On binomial coefficients associated with Sierpi\'{n}ski and Riesel numbers

TL;DR

This paper proves the existence of infinitely many binomial coefficients that are Sierpiński and Riesel numbers for all odd positive integers, and shows that the proportion of such numbers approaches 1 as the range increases.

Contribution

It establishes the infinite occurrence of binomial coefficients as Sierpiński and Riesel numbers for all odd integers and explores their generalizations to different bases.

Findings

Infinitely many binomial coefficients are Sierpiński and Riesel numbers for all odd r.

The ratio S(x)/x approaches 1 as x tends to infinity.

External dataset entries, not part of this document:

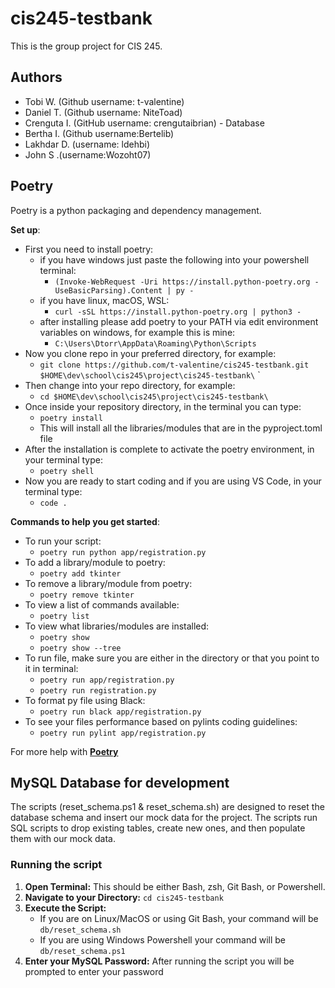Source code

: # cis245-testbank

This is the group project for CIS 245.

## Authors

- Tobi W. (Github username: t-valentine)
- Daniel T. (Github username: NiteToad)
- Crenguta I. (GitHub username: crengutaibrian) - Database
- Bertha I. (Github username:Bertelib)
- Lakhdar D. (username: ldehbi)
- John S .(username:Wozoht07) 

## Poetry

Poetry is a python packaging and dependency management.

**Set up**:

- First you need to install poetry:
  - if you have windows just paste the following into your powershell terminal:
    - `(Invoke-WebRequest -Uri https://install.python-poetry.org -UseBasicParsing).Content | py -`
  - if you have linux, macOS, WSL:
    - `curl -sSL https://install.python-poetry.org | python3 -`
  - after installing please add poetry to your PATH via edit environment variables on windows, for example this is mine:
    - `C:\Users\Dtorr\AppData\Roaming\Python\Scripts`
- Now you clone repo in your preferred directory, for example:
  - `git clone https://github.com/t-valentine/cis245-testbank.git $HOME\dev\school\cis245\project\cis245-testbank\` `
- Then change into your repo directory, for example:
  - `cd $HOME\dev\school\cis245\project\cis245-testbank\`
- Once inside your repository directory, in the terminal you can type:
  - `poetry install`
  - This will install all the libraries/modules that are in the pyproject.toml file
- After the installation is complete to activate the poetry environment, in your terminal type:
  - `poetry shell`
- Now you are ready to start coding and if you are using VS Code, in your terminal type:
  - `code .`

**Commands to help you get started**:

- To run your script:
  - `poetry run python app/registration.py`
- To add a library/module to poetry:
  - `poetry add tkinter`
- To remove a library/module from poetry:
  - `poetry remove tkinter`
- To view a list of commands available:
  - `poetry list`
- To view what libraries/modules are installed:
  - `poetry show`
  - `poetry show --tree`
- To run file, make sure you are either in the directory or that you point to it in terminal:
  - `poetry run app/registration.py`
  - `poetry run registration.py`
- To format py file using Black:
  - `poetry run black app/registration.py`
- To see your files performance based on pylints coding guidelines:
  - `poetry run pylint app/registration.py`

For more help with **[Poetry](https://python-poetry.org/docs/)**

## MySQL Database for development

The scripts (reset_schema.ps1 & reset_schema.sh) are designed to reset the database schema and insert our mock data for the project.
The scripts run SQL scripts to drop existing tables, create new ones, and then populate them with our mock data.

### Running the script

1. **Open Terminal:** This should be either Bash, zsh, Git Bash, or Powershell.
2. **Navigate to your Directory:** `cd cis245-testbank`
3. **Execute the Script:** 
    - If you are on Linux/MacOS or using Git Bash, your command will be `db/reset_schema.sh` 
    - If you are using Windows Powershell your command will be `db/reset_schema.ps1`
4. **Enter your MySQL Password:** After running the script you will be prompted to enter your password 


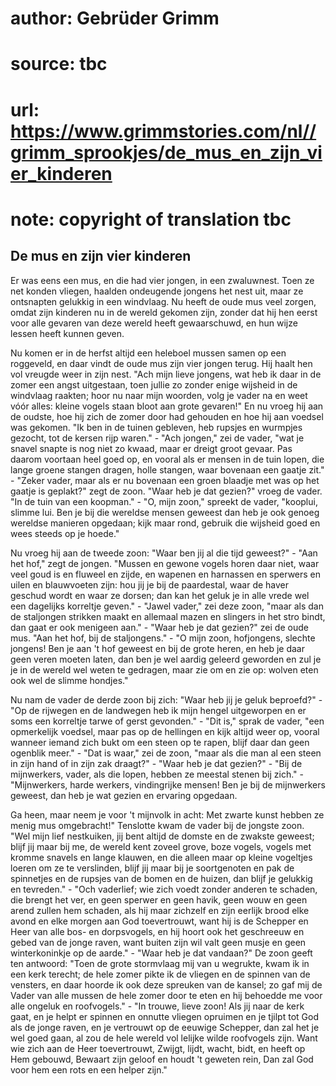 # author: Gebrüder Grimm
# source: tbc
# url: https://www.grimmstories.com/nl//grimm_sprookjes/de_mus_en_zijn_vier_kinderen
# note: copyright of translation tbc

## De mus en zijn vier kinderen 

Er was eens een mus, en die had vier jongen, in een zwaluwnest. Toen ze
net konden vliegen, haalden ondeugende jongens het nest uit, maar ze
ontsnapten gelukkig in een windvlaag. Nu heeft de oude mus veel zorgen,
omdat zijn kinderen nu in de wereld gekomen zijn, zonder dat hij hen
eerst voor alle gevaren van deze wereld heeft gewaarschuwd, en hun wijze
lessen heeft kunnen geven.

Nu komen er in de herfst altijd een heleboel mussen samen op een
roggeveld, en daar vindt de oude mus zijn vier jongen terug. Hij haalt
hen vol vreugde weer in zijn nest. "Ach mijn lieve jongens, wat heb ik
daar in de zomer een angst uitgestaan, toen jullie zo zonder enige
wijsheid in de windvlaag raakten; hoor nu naar mijn woorden, volg je
vader na en weet vóór alles: kleine vogels staan bloot aan grote
gevaren!" En nu vroeg hij aan de oudste, hoe hij zich de zomer door had
gehouden en hoe hij aan voedsel was gekomen. "Ik ben in de tuinen
gebleven, heb rupsjes en wurmpjes gezocht, tot de kersen rijp waren." -
"Ach jongen," zei de vader, "wat je snavel snapte is nog niet zo
kwaad, maar er dreigt groot gevaar. Pas daarom voortaan heel goed op, en
vooral als er mensen in de tuin lopen, die lange groene stangen dragen,
holle stangen, waar bovenaan een gaatje zit." - "Zeker vader, maar als
er nu bovenaan een groen blaadje met was op het gaatje is geplakt?"
zegt de zoon. "Waar heb je dat gezien?" vroeg de vader. "In de tuin
van een koopman." - "O, mijn zoon," spreekt de vader, "kooplui,
slimme lui. Ben je bij die wereldse mensen geweest dan heb je ook genoeg
wereldse manieren opgedaan; kijk maar rond, gebruik die wijsheid goed en
wees steeds op je hoede."

Nu vroeg hij aan de tweede zoon: "Waar ben jij al die tijd geweest?" -
"Aan het hof," zegt de jongen. "Mussen en gewone vogels horen daar
niet, waar veel goud is en fluweel en zijde, en wapenen en harnassen en
sperwers en uilen en blauwvoeten zijn: hou jij je bij de paardestal,
waar de haver geschud wordt en waar ze dorsen; dan kan het geluk je in
alle vrede wel een dagelijks korreltje geven." - "Jawel vader," zei
deze zoon, "maar als dan de staljongen strikken maakt en allemaal mazen
en slingers in het stro bindt, dan gaat er ook menigeen aan." - "Waar
heb je dat gezien?" zei de oude mus. "Aan het hof, bij de
staljongens." - "O mijn zoon, hofjongens, slechte jongens! Ben je aan
't hof geweest en bij de grote heren, en heb je daar geen veren moeten
laten, dan ben je wel aardig geleerd geworden en zul je je in de wereld
wel weten te gedragen, maar zie om en zie op: wolven eten ook wel de
slimme hondjes."

Nu nam de vader de derde zoon bij zich: "Waar heb jij je geluk
beproefd?" - "Op de rijwegen en de landwegen heb ik mijn hengel
uitgeworpen en er soms een korreltje tarwe of gerst gevonden." - "Dit
is," sprak de vader, "een opmerkelijk voedsel, maar pas op de
hellingen en kijk altijd weer op, vooral wanneer iemand zich bukt om een
steen op te rapen, blijf daar dan geen ogenblik meer." - "Dat is
waar," zei de zoon, "maar als die man al een steen in zijn hand of in
zijn zak draagt?" - "Waar heb je dat gezien?" - "Bij de mijnwerkers,
vader, als die lopen, hebben ze meestal stenen bij zich." -
"Mijnwerkers, harde werkers, vindingrijke mensen! Ben je bij de
mijnwerkers geweest, dan heb je wat gezien en ervaring opgedaan.

Ga heen, maar neem je voor 't mijnvolk in acht:
Met zwarte kunst hebben ze menig mus omgebracht!"
Tenslotte kwam de vader bij de jongste zoon. "Wel mijn lief nestkuiken,
jij bent altijd de domste en de zwakste geweest; blijf jij maar bij me,
de wereld kent zoveel grove, boze vogels, vogels met kromme snavels en
lange klauwen, en die alleen maar op kleine vogeltjes loeren om ze te
verslinden, blijf jij maar bij je soortgenoten en pak de spinnetjes en
de rupsjes van de bomen en de huizen, dan blijf je gelukkig en
tevreden." - "Och vaderlief; wie zich voedt zonder anderen te schaden,
die brengt het ver, en geen sperwer en geen havik, geen wouw en geen
arend zullen hem schaden, als hij maar zichzelf en zijn eerlijk brood
elke avond en elke morgen aan God toevertrouwt, want hij is de Schepper
en Heer van alle bos- en dorpsvogels, en hij hoort ook het geschreeuw en
gebed van de jonge raven, want buiten zijn wil valt geen musje en geen
winterkoninkje op de aarde." - "Waar heb je dat vandaan?" De zoon
geeft ten antwoord: "Toen de grote stormvlaag mij van u wegrukte, kwam
ik in een kerk terecht; de hele zomer pikte ik de vliegen en de spinnen
van de vensters, en daar hoorde ik ook deze spreuken van de kansel; zo
gaf mij de Vader van alle mussen de hele zomer door te eten en hij
behoedde me voor alle ongeluk en roofvogels." - "In trouwe, lieve
zoon! Als jij naar de kerk gaat, en je helpt er spinnen en onnutte
vliegen opruimen en je tjilpt tot God als de jonge raven, en je
vertrouwt op de eeuwige Schepper, dan zal het je wel goed gaan, al zou
de hele wereld vol lelijke wilde roofvogels zijn.
Want wie zich aan de Heer toevertrouwt,
Zwijgt, lijdt, wacht, bidt, en heeft op Hem gebouwd,
Bewaart zijn geloof en houdt 't geweten rein,
Dan zal God voor hem een rots en een helper zijn."
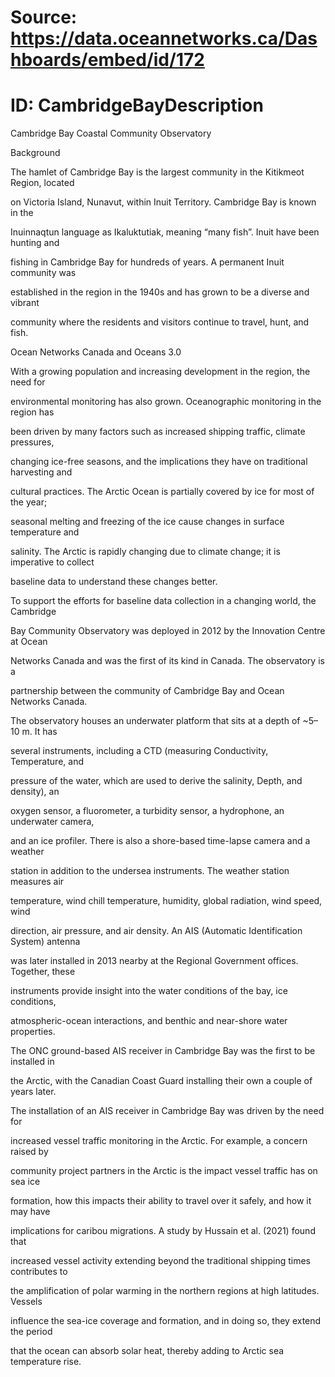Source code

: ﻿# Source: https://data.oceannetworks.ca/Dashboards/embed/id/172
# ID: CambridgeBayDescription

Cambridge Bay Coastal Community Observatory

Background

The hamlet of Cambridge Bay is the largest community in the Kitikmeot Region, located

on Victoria Island, Nunavut, within Inuit Territory. Cambridge Bay is known in the

Inuinnaqtun language as Ikaluktutiak, meaning “many fish”. Inuit have been hunting and

fishing in Cambridge Bay for hundreds of years. A permanent Inuit community was

established in the region in the 1940s and has grown to be a diverse and vibrant

community where the residents and visitors continue to travel, hunt, and fish.

Ocean Networks Canada and Oceans 3.0

With a growing population and increasing development in the region, the need for

environmental monitoring has also grown. Oceanographic monitoring in the region has

been driven by many factors such as increased shipping traffic, climate pressures,

changing ice-free seasons, and the implications they have on traditional harvesting and

cultural practices. The Arctic Ocean is partially covered by ice for most of the year;

seasonal melting and freezing of the ice cause changes in surface temperature and

salinity. The Arctic is rapidly changing due to climate change; it is imperative to collect

baseline data to understand these changes better.

To support the efforts for baseline data collection in a changing world, the Cambridge

Bay Community Observatory was deployed in 2012 by the Innovation Centre at Ocean

Networks Canada and was the first of its kind in Canada. The observatory is a

partnership between the community of Cambridge Bay and Ocean Networks Canada.

The observatory houses an underwater platform that sits at a depth of ~5–10 m. It has

several instruments, including a CTD (measuring Conductivity, Temperature, and

pressure of the water, which are used to derive the salinity, Depth, and density), an

oxygen sensor, a fluorometer, a turbidity sensor, a hydrophone, an underwater camera,

and an ice profiler. There is also a shore-based time-lapse camera and a weather

station in addition to the undersea instruments. The weather station measures air

temperature, wind chill temperature, humidity, global radiation, wind speed, wind

direction, air pressure, and air density. An AIS (Automatic Identification System) antenna

was later installed in 2013 nearby at the Regional Government offices. Together, these

instruments provide insight into the water conditions of the bay, ice conditions,

atmospheric-ocean interactions, and benthic and near-shore water properties.

The ONC ground-based AIS receiver in Cambridge Bay was the first to be installed in

the Arctic, with the Canadian Coast Guard installing their own a couple of years later.

The installation of an AIS receiver in Cambridge Bay was driven by the need for

increased vessel traffic monitoring in the Arctic. For example, a concern raised by

community project partners in the Arctic is the impact vessel traffic has on sea ice

formation, how this impacts their ability to travel over it safely, and how it may have

implications for caribou migrations. A study by Hussain et al. (2021) found that

increased vessel activity extending beyond the traditional shipping times contributes to

the amplification of polar warming in the northern regions at high latitudes. Vessels

influence the sea-ice coverage and formation, and in doing so, they extend the period

that the ocean can absorb solar heat, thereby adding to Arctic sea temperature rise.
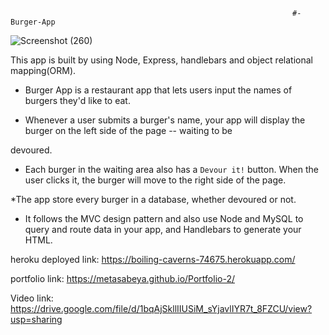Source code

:                                                                    #-Burger-App

![Screenshot (260)](https://user-images.githubusercontent.com/65740871/93692585-3cd5f900-fab2-11ea-82b3-39cd7a63d03c.png)

This app is built by using Node, Express, handlebars and object relational mapping(ORM).

* Burger App is a restaurant app that lets users input the names of burgers they'd like to eat.

* Whenever a user submits a burger's name, your app will display the burger on the left side of the page -- waiting to be

 devoured.

* Each burger in the waiting area also has a `Devour it!` button. When the user clicks it, the burger will move to the right side of the page.


*The app store every burger in a database, whether devoured or not.


- It follows the MVC design pattern and also use Node and MySQL to query and route data in your app, and Handlebars to generate your HTML.















































heroku deployed link: https://boiling-caverns-74675.herokuapp.com/

portfolio link: https://metasabeya.github.io/Portfolio-2/

Video link: https://drive.google.com/file/d/1bqAjSkllIIUSiM_sYjavlIYR7t_8FZCU/view?usp=sharing
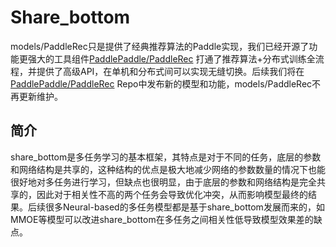 # Share_bottom

models/PaddleRec只是提供了经典推荐算法的Paddle实现，我们已经开源了功能更强大的工具组件[PaddlePaddle/PaddleRec](https://github.com/PaddlePaddle/PaddleRec) 打通了推荐算法+分布式训练全流程，并提供了高级API，在单机和分布式间可以实现无缝切换。后续我们将在[PaddlePaddle/PaddleRec](https://github.com/PaddlePaddle/PaddleRec) Repo中发布新的模型和功能，models/PaddleRec不再更新维护。


## 简介

share_bottom是多任务学习的基本框架，其特点是对于不同的任务，底层的参数和网络结构是共享的，这种结构的优点是极大地减少网络的参数数量的情况下也能很好地对多任务进行学习，但缺点也很明显，由于底层的参数和网络结构是完全共享的，因此对于相关性不高的两个任务会导致优化冲突，从而影响模型最终的结果。后续很多Neural-based的多任务模型都是基于share_bottom发展而来的，如MMOE等模型可以改进share_bottom在多任务之间相关性低导致模型效果差的缺点。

Existence of infinitely many r where binomial coefficients are both base a-Sierpiński and base a-Riesel numbers.

Abstract

In this paper, we investigate the existence of Sierpi\'{n}ski numbers and Riesel numbers as binomial coefficients. We show that for any odd positive integer $r$, there exist infinitely many Sierpi\'{n}ski numbers and Riesel numbers of the form $\binom{k}{r}$. Let $S(x)$ be the number of positive integers $r$ satisfying $1\leq r\leq x$ for which $\binom{k}{r}$ is a Sierpi\'{n}ski number for infinitely many $k$. We further show that the value $S(x)/x$ gets arbitrarily close to 1 as $x$ tends to infinity. Generalizations to base $a$-Sierpi\'{n}ski numbers and base $a$-Riesel numbers are also considered. In particular, we prove that there exist infinitely many positive integers $r$ such that $\binom{k}{r}$ is simultaneously a base $a$-Sierpi\'{n}ski and base $a$-Riesel number for infinitely many $k$.